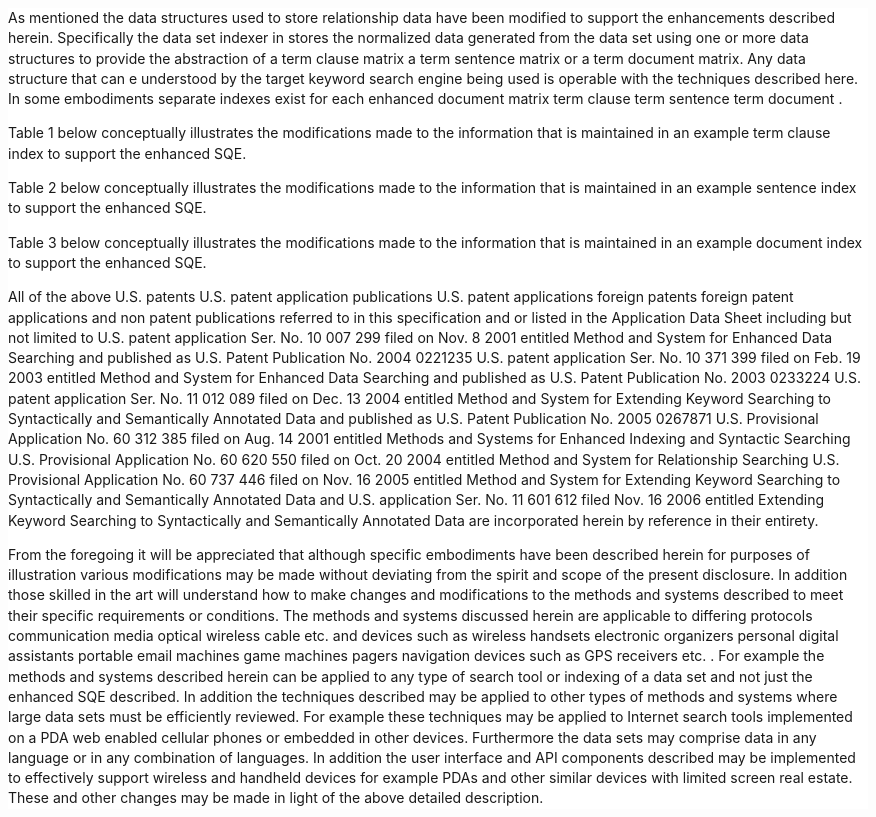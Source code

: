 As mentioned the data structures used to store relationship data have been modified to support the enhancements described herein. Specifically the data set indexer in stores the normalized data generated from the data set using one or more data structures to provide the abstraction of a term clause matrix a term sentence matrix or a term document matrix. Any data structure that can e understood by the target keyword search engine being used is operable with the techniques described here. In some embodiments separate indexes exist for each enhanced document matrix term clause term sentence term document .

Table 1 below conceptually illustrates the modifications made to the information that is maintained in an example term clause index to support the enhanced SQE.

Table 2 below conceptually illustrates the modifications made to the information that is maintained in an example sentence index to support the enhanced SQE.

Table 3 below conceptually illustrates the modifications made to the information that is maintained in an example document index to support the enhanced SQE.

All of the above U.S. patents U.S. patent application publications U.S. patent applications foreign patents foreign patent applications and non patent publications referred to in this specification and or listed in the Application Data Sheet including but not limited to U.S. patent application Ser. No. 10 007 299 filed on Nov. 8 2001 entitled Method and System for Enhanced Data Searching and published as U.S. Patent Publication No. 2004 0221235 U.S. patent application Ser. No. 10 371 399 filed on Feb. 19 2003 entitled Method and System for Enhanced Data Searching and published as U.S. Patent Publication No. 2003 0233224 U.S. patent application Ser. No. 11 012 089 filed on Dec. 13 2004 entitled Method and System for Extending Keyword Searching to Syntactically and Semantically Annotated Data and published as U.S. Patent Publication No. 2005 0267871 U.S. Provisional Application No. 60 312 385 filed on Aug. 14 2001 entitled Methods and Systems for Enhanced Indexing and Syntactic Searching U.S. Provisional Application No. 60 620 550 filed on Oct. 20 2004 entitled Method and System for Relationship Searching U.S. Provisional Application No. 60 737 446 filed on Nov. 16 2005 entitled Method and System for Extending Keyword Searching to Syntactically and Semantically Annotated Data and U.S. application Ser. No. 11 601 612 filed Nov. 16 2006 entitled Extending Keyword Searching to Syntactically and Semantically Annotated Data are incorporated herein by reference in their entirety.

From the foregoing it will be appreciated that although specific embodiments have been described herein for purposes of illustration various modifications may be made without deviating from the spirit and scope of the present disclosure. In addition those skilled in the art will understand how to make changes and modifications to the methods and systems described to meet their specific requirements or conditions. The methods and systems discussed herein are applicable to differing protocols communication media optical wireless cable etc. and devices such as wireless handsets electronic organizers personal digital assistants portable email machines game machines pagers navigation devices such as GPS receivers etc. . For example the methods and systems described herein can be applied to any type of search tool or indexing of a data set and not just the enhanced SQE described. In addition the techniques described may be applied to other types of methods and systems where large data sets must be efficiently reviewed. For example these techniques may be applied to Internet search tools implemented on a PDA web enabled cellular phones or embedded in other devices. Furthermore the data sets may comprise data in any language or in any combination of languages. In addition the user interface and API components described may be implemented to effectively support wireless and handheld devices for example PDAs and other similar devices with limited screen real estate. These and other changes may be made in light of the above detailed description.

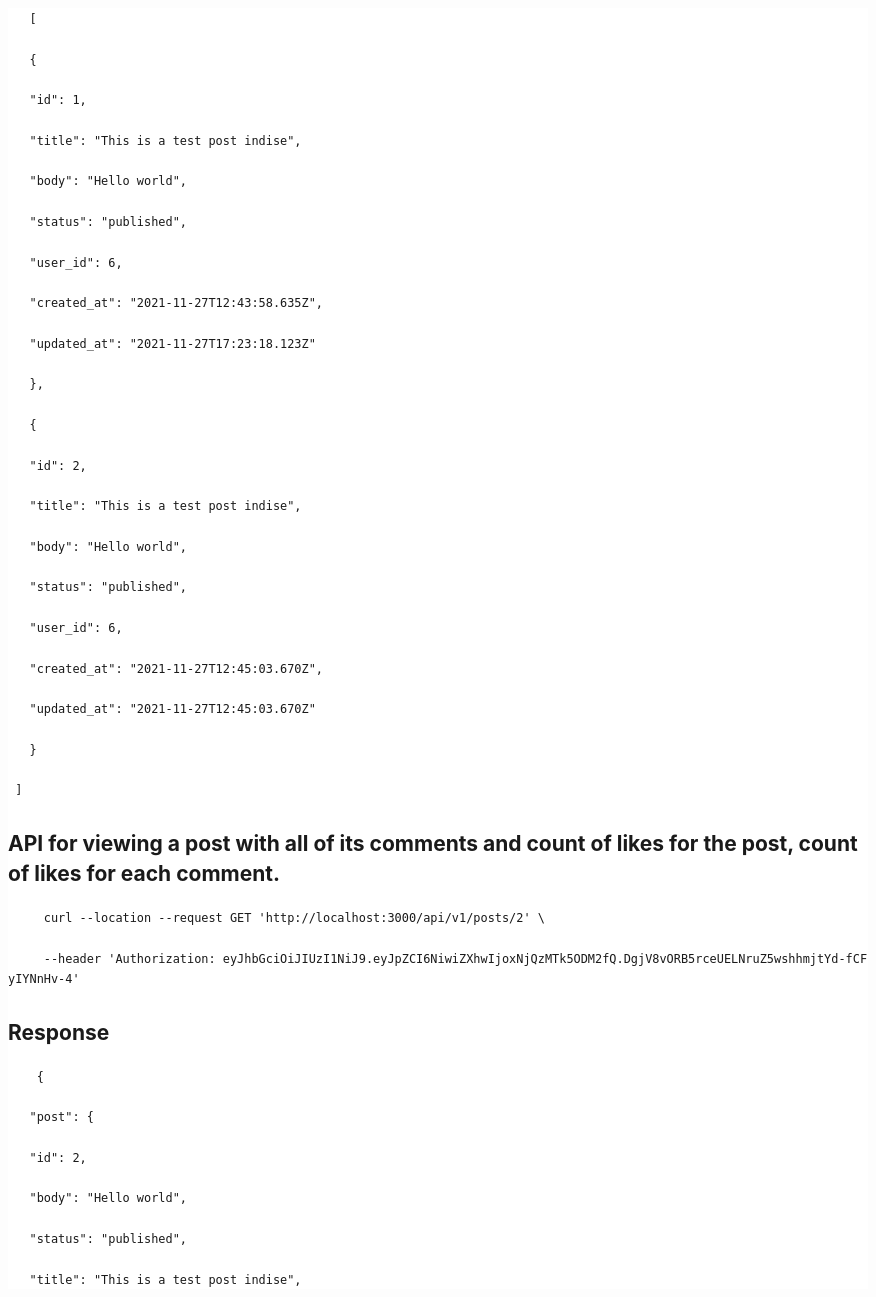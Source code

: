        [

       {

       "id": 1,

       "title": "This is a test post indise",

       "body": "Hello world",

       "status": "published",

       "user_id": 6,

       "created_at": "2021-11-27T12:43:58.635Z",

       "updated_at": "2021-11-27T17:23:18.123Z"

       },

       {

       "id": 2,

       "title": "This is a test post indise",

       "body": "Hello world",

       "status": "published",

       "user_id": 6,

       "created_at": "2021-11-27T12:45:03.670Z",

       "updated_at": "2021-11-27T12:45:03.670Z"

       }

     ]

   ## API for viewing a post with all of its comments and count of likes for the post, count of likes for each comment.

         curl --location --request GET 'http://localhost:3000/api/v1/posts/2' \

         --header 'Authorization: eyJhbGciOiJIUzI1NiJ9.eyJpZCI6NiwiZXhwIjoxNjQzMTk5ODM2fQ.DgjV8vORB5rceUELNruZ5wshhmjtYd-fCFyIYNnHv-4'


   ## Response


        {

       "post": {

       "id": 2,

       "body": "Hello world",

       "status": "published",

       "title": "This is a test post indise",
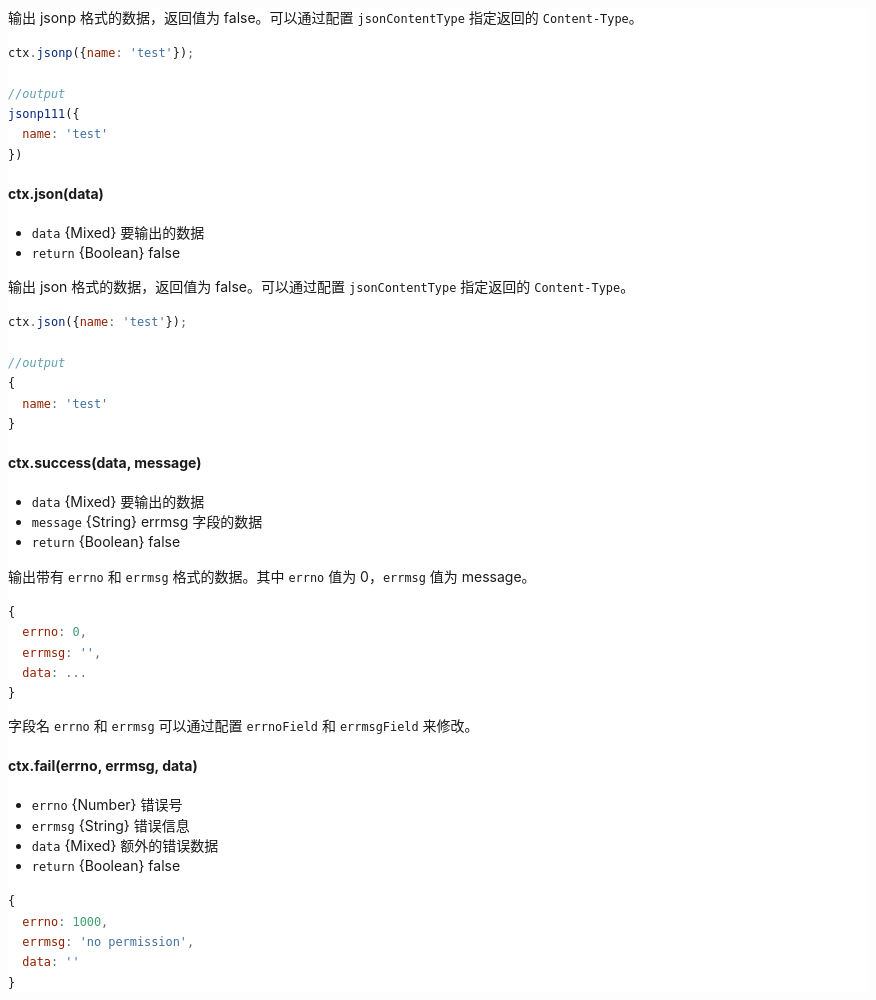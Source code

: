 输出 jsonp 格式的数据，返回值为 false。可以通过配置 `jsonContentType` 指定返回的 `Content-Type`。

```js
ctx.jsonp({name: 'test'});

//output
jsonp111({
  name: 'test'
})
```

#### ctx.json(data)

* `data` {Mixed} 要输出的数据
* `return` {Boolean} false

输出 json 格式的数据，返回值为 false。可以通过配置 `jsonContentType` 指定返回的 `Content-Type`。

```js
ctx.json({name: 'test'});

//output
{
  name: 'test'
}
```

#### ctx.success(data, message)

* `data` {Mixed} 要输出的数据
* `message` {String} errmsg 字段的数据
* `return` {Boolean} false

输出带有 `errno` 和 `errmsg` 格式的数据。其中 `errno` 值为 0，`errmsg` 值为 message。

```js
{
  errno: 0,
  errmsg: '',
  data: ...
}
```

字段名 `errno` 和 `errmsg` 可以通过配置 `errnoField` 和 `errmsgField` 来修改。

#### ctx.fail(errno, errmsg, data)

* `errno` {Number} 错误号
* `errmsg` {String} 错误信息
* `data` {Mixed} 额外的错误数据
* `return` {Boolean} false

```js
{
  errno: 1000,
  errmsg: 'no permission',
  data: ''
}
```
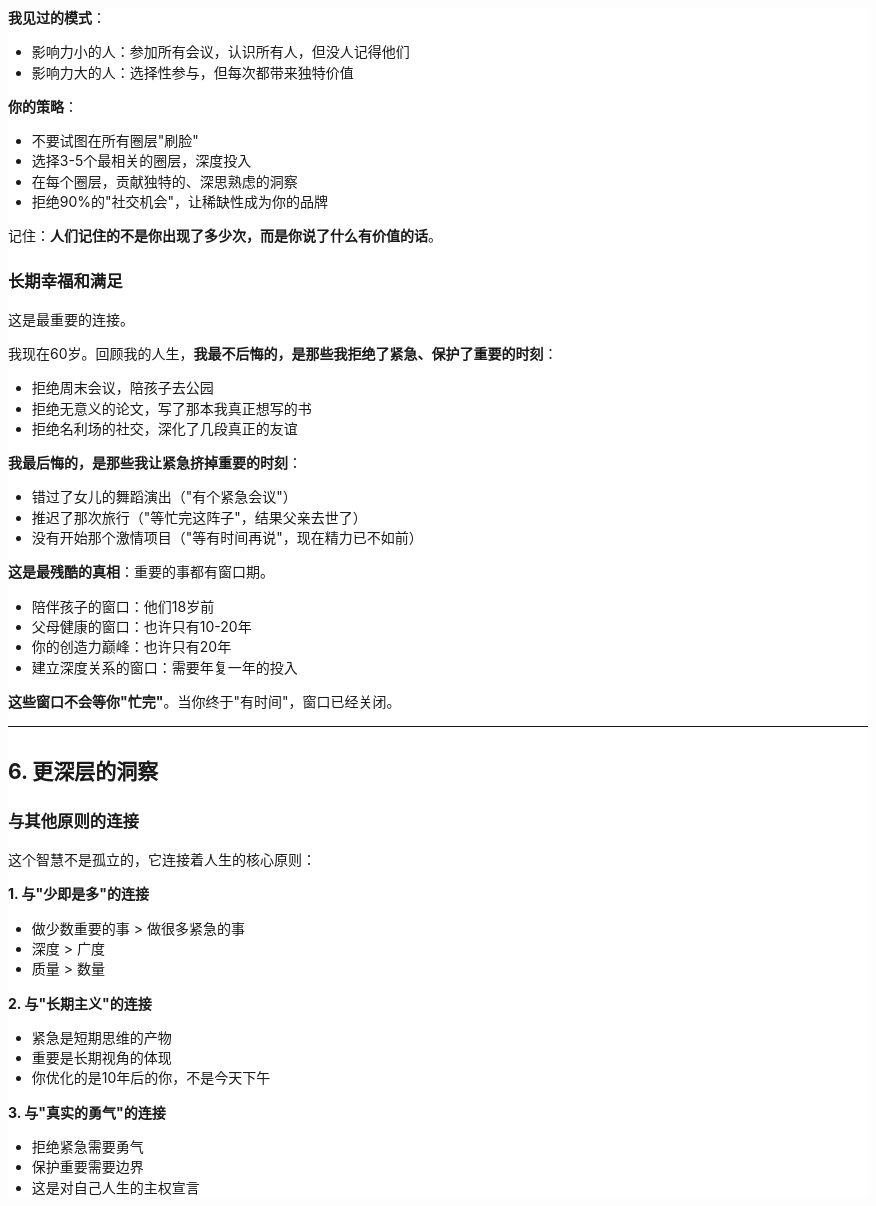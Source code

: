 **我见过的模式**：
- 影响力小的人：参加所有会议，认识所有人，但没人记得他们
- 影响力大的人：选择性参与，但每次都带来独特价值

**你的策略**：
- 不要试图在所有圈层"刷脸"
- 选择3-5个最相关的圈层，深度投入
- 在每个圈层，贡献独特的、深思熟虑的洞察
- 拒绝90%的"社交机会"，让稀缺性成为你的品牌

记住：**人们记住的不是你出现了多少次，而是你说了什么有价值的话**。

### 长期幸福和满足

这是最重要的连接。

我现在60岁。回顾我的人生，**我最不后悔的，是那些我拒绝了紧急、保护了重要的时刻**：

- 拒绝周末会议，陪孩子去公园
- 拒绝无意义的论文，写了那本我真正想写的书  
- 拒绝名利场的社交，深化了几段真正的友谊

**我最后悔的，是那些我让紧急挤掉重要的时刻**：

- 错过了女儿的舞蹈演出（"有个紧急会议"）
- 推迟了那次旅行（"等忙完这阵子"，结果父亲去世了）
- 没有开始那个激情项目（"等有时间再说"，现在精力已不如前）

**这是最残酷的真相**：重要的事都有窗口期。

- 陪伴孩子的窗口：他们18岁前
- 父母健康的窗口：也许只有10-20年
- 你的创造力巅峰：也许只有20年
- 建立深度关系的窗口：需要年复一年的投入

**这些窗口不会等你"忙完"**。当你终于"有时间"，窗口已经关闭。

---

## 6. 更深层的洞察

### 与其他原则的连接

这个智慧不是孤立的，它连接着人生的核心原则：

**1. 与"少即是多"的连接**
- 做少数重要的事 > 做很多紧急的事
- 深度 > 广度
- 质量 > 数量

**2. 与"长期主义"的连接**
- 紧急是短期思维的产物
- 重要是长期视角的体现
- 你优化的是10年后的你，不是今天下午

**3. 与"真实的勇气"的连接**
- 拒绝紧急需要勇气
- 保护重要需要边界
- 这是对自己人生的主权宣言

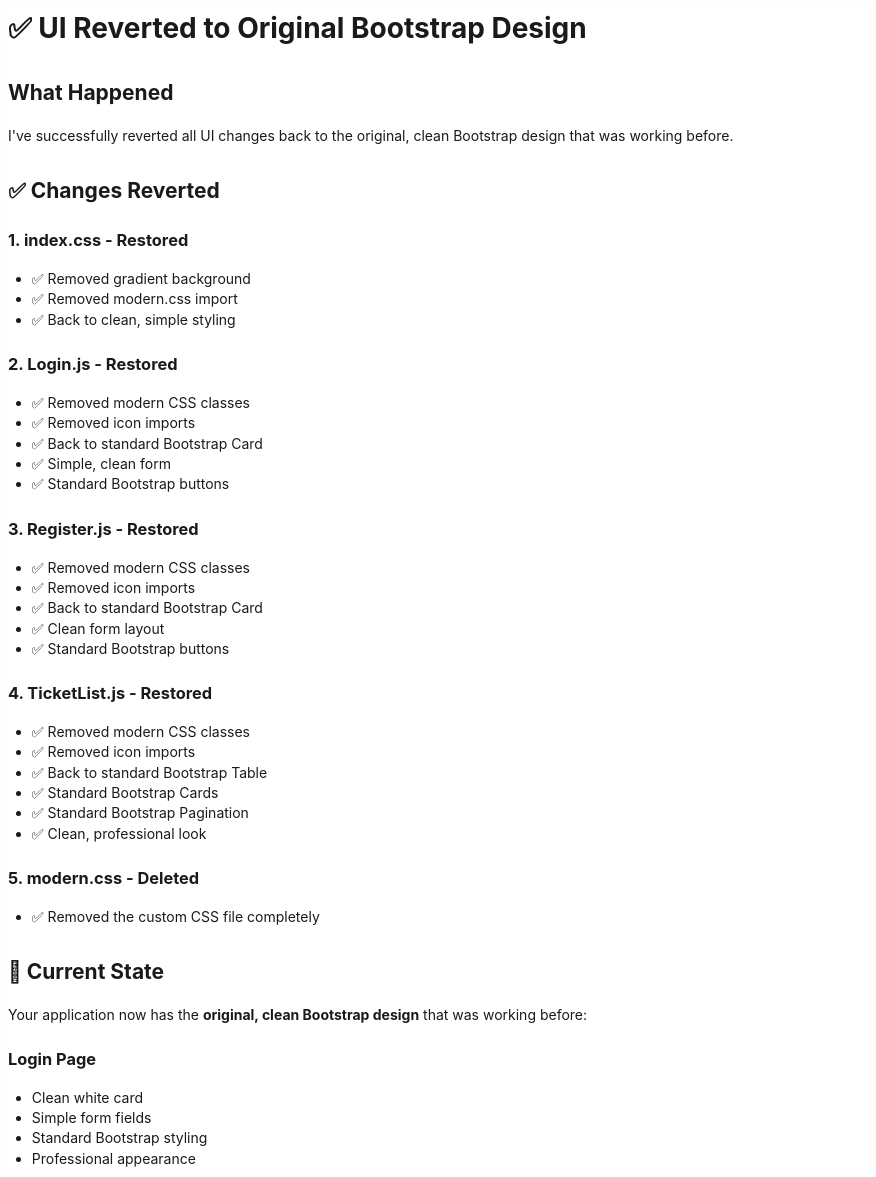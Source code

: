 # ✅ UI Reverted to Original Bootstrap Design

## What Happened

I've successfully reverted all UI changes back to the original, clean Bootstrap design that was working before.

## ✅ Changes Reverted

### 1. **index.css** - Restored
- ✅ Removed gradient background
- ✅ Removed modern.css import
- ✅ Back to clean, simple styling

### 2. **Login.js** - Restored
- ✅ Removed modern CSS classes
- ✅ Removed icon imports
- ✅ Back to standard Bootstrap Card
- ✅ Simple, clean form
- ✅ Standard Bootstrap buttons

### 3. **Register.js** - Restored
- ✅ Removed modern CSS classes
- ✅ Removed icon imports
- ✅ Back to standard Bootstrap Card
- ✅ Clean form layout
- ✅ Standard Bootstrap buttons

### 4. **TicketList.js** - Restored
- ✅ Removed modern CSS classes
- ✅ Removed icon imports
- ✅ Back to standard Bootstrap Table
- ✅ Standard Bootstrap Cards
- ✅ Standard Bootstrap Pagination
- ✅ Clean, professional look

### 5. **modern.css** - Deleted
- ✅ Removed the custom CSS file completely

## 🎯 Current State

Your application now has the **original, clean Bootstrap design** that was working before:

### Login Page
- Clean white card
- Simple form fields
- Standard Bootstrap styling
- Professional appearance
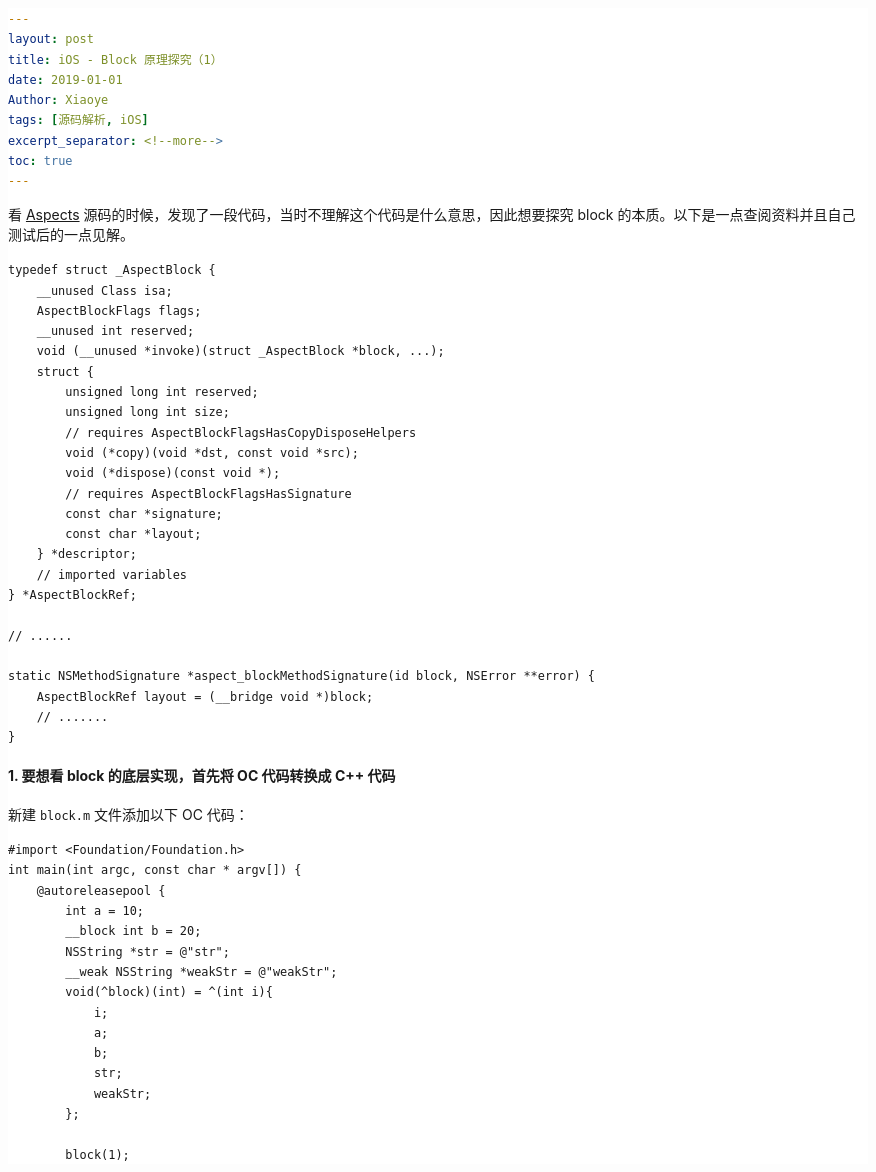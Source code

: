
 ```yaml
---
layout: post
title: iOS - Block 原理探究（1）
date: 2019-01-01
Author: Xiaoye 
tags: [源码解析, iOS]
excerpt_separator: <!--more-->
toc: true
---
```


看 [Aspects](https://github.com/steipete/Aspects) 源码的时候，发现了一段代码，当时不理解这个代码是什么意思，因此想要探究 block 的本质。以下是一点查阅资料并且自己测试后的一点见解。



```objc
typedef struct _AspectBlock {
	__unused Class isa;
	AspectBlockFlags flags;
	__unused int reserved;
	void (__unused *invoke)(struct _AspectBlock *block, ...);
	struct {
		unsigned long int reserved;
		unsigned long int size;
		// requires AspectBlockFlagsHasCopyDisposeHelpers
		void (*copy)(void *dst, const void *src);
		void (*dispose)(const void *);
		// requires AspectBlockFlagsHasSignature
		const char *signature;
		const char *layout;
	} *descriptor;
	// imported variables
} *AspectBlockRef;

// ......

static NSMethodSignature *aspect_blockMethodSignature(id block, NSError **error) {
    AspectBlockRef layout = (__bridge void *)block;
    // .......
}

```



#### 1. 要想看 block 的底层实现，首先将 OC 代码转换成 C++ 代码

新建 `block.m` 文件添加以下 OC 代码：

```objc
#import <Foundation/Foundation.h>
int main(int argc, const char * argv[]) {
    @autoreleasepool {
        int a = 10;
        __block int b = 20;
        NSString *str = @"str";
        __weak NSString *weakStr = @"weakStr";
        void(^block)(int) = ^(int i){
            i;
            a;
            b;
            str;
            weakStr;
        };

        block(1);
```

========================================

Give back exactly the lines from the opening of the listing through the line holding "Table 3 below", both ends included, with every picture omitted.

Written response:
Source code

: As mentioned the data structures used to store relationship data have been modified to support the enhancements described herein. Specifically the data set indexer in stores the normalized data generated from the data set using one or more data structures to provide the abstraction of a term clause matrix a term sentence matrix or a term document matrix. Any data structure that can e understood by the target keyword search engine being used is operable with the techniques described here. In some embodiments separate indexes exist for each enhanced document matrix term clause term sentence term document .

Table 1 below conceptually illustrates the modifications made to the information that is maintained in an example term clause index to support the enhanced SQE.

Table 2 below conceptually illustrates the modifications made to the information that is maintained in an example sentence index to support the enhanced SQE.

Table 3 below conceptually illustrates the modifications made to the information that is maintained in an example document index to support the enhanced SQE.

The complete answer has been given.